Task details: Write out again, exactly, the lines below starting at the one with "- PostgreSQL" and ending at the one with "- pagination".

(Dataset records begins)

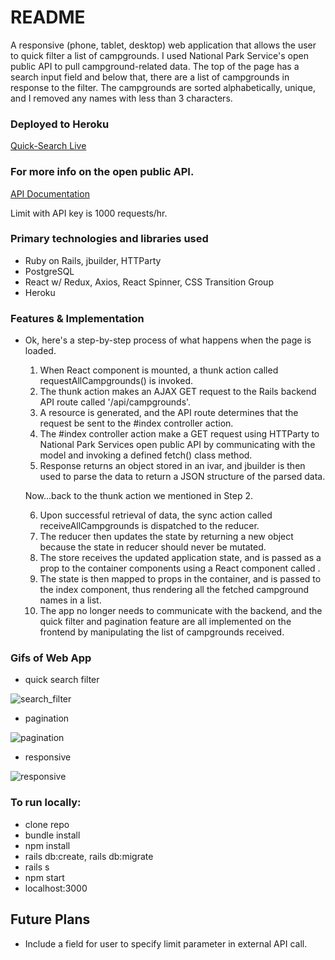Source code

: # README
A responsive (phone, tablet, desktop) web application that allows the user to quick filter a list of campgrounds. I used National Park Service's open public API to pull campground-related data. The top of the page has a search input field and below that, there are a list of campgrounds in response to the filter. The campgrounds are sorted alphabetically, unique, and I removed any names with less than 3 characters.

### Deployed to Heroku
[Quick-Search Live](https://quick-search-filter.herokuapp.com/)

### For more info on the open public API.
[API Documentation](https://www.nps.gov/subjects/developer/api-documentation.htm#/campgrounds/getCampgrounds)

Limit with API key is 1000 requests/hr.

### Primary technologies and libraries used
- Ruby on Rails, jbuilder, HTTParty
- PostgreSQL
- React w/ Redux, Axios, React Spinner, CSS Transition Group
- Heroku

### Features & Implementation
- Ok, here's a step-by-step process of what happens when the page is loaded.
    1. When React component is mounted, a thunk action called requestAllCampgrounds() is invoked.
    2. The thunk action makes an AJAX GET request to the Rails backend API route called '/api/campgrounds'.
    3. A resource is generated, and the API route determines that the request be sent to the #index controller action.
    4. The #index controller action make a GET request using HTTParty to National Park Services open public API by communicating with the model and invoking a defined fetch() class method.
    5. Response returns an object stored in an ivar, and jbuilder is then used to parse the data to return a JSON structure of the parsed data.

    Now...back to the thunk action we mentioned in Step 2.

    6. Upon successful retrieval of data, the sync action called receiveAllCampgrounds is dispatched to the reducer.
    7. The reducer then updates the state by returning a new object because the state in reducer should never be mutated.
    8. The store receives the updated application state, and is passed as a prop to the container components using a React component called <Provider>.
    9. The state is then mapped to props in the container, and is passed to the index component, thus rendering all the fetched campground names in a list.
    10. The app no longer needs to communicate with the backend, and the quick filter and pagination feature are all implemented on the frontend by manipulating the list of campgrounds received.


### Gifs of Web App

- quick search filter

![search_filter](images/quick_search.gif)

- pagination

![pagination](images/pagination.gif)

- responsive

![responsive](images/responsive.gif)


### To run locally:
- clone repo
- bundle install
- npm install
- rails db:create, rails db:migrate
- rails s
- npm start
- localhost:3000


## Future Plans
- Include a field for user to specify limit parameter in external API call.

(Dataset records ends)

Answer space:
- PostgreSQL
- React w/ Redux, Axios, React Spinner, CSS Transition Group
- Heroku

### Features & Implementation
- Ok, here's a step-by-step process of what happens when the page is loaded.
    1. When React component is mounted, a thunk action called requestAllCampgrounds() is invoked.
    2. The thunk action makes an AJAX GET request to the Rails backend API route called '/api/campgrounds'.
    3. A resource is generated, and the API route determines that the request be sent to the #index controller action.
    4. The #index controller action make a GET request using HTTParty to National Park Services open public API by communicating with the model and invoking a defined fetch() class method.
    5. Response returns an object stored in an ivar, and jbuilder is then used to parse the data to return a JSON structure of the parsed data.

    Now...back to the thunk action we mentioned in Step 2.

    6. Upon successful retrieval of data, the sync action called receiveAllCampgrounds is dispatched to the reducer.
    7. The reducer then updates the state by returning a new object because the state in reducer should never be mutated.
    8. The store receives the updated application state, and is passed as a prop to the container components using a React component called <Provider>.
    9. The state is then mapped to props in the container, and is passed to the index component, thus rendering all the fetched campground names in a list.
    10. The app no longer needs to communicate with the backend, and the quick filter and pagination feature are all implemented on the frontend by manipulating the list of campgrounds received.


### Gifs of Web App

- quick search filter

![search_filter](images/quick_search.gif)

- pagination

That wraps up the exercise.